** Input material follows **
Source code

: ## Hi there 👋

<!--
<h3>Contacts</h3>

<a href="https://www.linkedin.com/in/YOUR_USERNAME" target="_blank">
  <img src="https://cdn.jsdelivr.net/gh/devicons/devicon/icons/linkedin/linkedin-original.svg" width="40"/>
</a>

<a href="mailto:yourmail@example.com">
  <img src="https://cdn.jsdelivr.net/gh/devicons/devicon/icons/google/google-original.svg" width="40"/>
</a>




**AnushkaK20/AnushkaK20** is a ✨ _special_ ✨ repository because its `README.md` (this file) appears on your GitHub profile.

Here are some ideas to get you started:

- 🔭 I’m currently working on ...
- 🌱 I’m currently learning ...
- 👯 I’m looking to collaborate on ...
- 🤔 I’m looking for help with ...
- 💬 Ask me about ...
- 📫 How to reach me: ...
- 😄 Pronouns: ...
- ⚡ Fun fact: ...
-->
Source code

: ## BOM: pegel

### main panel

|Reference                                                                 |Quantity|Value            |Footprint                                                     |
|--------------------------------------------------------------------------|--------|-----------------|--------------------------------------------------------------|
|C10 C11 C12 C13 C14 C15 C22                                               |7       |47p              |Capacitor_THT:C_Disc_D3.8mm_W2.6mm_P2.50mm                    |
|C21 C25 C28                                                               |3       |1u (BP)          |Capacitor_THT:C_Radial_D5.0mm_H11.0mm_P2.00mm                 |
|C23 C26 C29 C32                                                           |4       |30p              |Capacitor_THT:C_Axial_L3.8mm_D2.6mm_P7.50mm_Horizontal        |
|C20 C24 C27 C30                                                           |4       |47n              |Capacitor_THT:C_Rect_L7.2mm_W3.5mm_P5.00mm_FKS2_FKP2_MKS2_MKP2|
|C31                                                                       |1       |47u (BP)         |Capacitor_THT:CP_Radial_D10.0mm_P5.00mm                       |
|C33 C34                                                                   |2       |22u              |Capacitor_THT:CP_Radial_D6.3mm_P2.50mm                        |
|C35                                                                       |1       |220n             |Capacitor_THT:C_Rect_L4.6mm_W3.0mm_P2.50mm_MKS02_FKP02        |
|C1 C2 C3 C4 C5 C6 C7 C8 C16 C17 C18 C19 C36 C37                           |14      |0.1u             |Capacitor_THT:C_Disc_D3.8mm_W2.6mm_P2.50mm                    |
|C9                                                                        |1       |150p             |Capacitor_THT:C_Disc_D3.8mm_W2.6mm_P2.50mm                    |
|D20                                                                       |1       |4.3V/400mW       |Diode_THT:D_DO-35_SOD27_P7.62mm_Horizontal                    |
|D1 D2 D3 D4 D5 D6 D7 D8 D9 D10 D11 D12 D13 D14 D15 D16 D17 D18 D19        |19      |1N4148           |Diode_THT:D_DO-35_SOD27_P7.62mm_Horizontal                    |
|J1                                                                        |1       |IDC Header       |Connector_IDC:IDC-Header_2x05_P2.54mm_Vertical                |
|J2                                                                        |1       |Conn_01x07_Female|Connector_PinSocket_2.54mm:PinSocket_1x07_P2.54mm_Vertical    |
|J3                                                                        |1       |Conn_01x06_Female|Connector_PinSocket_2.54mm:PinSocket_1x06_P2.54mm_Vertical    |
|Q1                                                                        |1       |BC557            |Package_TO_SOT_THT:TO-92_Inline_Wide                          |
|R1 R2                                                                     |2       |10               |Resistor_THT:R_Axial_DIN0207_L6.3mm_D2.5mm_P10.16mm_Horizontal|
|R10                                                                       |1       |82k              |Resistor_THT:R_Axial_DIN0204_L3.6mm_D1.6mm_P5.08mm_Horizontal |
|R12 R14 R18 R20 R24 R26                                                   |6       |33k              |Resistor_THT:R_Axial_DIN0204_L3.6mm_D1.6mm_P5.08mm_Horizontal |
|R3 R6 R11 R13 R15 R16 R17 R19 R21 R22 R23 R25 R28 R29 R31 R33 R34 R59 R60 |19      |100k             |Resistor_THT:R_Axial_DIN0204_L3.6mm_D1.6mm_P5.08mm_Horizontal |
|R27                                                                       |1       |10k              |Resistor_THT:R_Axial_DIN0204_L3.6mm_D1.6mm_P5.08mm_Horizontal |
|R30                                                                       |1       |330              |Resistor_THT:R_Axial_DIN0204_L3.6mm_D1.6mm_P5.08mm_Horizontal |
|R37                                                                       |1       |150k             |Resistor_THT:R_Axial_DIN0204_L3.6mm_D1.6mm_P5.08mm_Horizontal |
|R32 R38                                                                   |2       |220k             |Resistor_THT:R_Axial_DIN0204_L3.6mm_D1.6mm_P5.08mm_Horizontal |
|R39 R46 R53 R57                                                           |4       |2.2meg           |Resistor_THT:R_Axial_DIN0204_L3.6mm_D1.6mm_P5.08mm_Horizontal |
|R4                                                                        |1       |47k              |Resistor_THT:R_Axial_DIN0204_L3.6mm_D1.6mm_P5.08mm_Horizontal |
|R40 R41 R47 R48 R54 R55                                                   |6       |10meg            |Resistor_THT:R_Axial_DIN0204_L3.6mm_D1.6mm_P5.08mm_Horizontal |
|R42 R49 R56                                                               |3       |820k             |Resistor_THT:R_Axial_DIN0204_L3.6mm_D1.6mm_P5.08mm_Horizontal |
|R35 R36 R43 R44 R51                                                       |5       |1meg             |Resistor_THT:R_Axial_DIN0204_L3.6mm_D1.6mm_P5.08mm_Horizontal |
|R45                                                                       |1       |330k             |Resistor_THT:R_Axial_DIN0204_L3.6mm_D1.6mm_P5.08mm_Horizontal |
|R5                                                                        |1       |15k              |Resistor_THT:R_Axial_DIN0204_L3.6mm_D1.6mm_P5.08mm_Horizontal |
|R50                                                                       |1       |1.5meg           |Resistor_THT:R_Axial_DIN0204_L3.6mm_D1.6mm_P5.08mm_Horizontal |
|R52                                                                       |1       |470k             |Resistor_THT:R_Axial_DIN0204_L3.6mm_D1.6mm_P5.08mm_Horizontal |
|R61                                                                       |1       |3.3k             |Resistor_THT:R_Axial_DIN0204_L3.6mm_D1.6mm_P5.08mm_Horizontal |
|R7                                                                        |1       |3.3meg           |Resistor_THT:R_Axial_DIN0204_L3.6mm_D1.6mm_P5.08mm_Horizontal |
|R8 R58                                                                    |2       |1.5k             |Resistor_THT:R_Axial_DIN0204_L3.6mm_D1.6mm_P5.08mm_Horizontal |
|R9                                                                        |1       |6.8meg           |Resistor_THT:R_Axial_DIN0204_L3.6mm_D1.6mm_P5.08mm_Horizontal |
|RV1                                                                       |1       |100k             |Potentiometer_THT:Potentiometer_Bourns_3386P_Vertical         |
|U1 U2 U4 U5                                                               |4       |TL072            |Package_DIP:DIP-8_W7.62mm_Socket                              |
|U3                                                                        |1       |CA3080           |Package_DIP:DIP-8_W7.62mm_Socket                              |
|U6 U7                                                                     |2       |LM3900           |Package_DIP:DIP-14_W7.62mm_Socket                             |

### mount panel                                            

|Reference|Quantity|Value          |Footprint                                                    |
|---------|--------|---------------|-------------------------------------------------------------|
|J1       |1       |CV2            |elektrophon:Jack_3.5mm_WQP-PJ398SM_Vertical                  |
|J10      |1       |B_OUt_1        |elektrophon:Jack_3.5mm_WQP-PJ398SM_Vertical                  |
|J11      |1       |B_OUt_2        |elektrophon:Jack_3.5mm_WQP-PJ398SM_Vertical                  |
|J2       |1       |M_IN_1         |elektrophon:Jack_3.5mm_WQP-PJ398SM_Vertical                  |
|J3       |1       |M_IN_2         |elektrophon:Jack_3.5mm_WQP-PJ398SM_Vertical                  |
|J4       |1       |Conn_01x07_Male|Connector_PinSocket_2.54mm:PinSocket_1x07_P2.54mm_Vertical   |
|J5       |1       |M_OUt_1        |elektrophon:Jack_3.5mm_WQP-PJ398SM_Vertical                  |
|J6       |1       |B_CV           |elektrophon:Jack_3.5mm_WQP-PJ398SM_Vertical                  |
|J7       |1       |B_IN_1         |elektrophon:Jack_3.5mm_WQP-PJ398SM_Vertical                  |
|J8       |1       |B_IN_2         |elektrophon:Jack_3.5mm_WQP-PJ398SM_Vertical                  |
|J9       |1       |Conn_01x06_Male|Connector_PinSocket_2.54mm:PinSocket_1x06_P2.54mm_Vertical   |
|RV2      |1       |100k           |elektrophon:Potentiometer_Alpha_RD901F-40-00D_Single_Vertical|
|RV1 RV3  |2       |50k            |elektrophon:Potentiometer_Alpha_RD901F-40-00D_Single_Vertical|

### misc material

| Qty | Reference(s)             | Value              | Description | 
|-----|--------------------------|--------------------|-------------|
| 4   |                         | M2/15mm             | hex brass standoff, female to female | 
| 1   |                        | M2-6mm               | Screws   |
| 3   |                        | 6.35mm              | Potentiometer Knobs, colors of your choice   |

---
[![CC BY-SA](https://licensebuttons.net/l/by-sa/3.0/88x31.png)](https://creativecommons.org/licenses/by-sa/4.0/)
** End of Input material **
• Problem requirements: Would you output, unchanged, each line from the start of the records to the line that holds "## BOM: pegel", both included and nothing else?

• Written reply:
Source code

: ## Hi there 👋

<!--
<h3>Contacts</h3>

<a href="https://www.linkedin.com/in/YOUR_USERNAME" target="_blank">
  <img src="https://cdn.jsdelivr.net/gh/devicons/devicon/icons/linkedin/linkedin-original.svg" width="40"/>
</a>

<a href="mailto:yourmail@example.com">
  <img src="https://cdn.jsdelivr.net/gh/devicons/devicon/icons/google/google-original.svg" width="40"/>
</a>




**AnushkaK20/AnushkaK20** is a ✨ _special_ ✨ repository because its `README.md` (this file) appears on your GitHub profile.

Here are some ideas to get you started:

- 🔭 I’m currently working on ...
- 🌱 I’m currently learning ...
- 👯 I’m looking to collaborate on ...
- 🤔 I’m looking for help with ...
- 💬 Ask me about ...
- 📫 How to reach me: ...
- 😄 Pronouns: ...
- ⚡ Fun fact: ...
-->
Source code

: ## BOM: pegel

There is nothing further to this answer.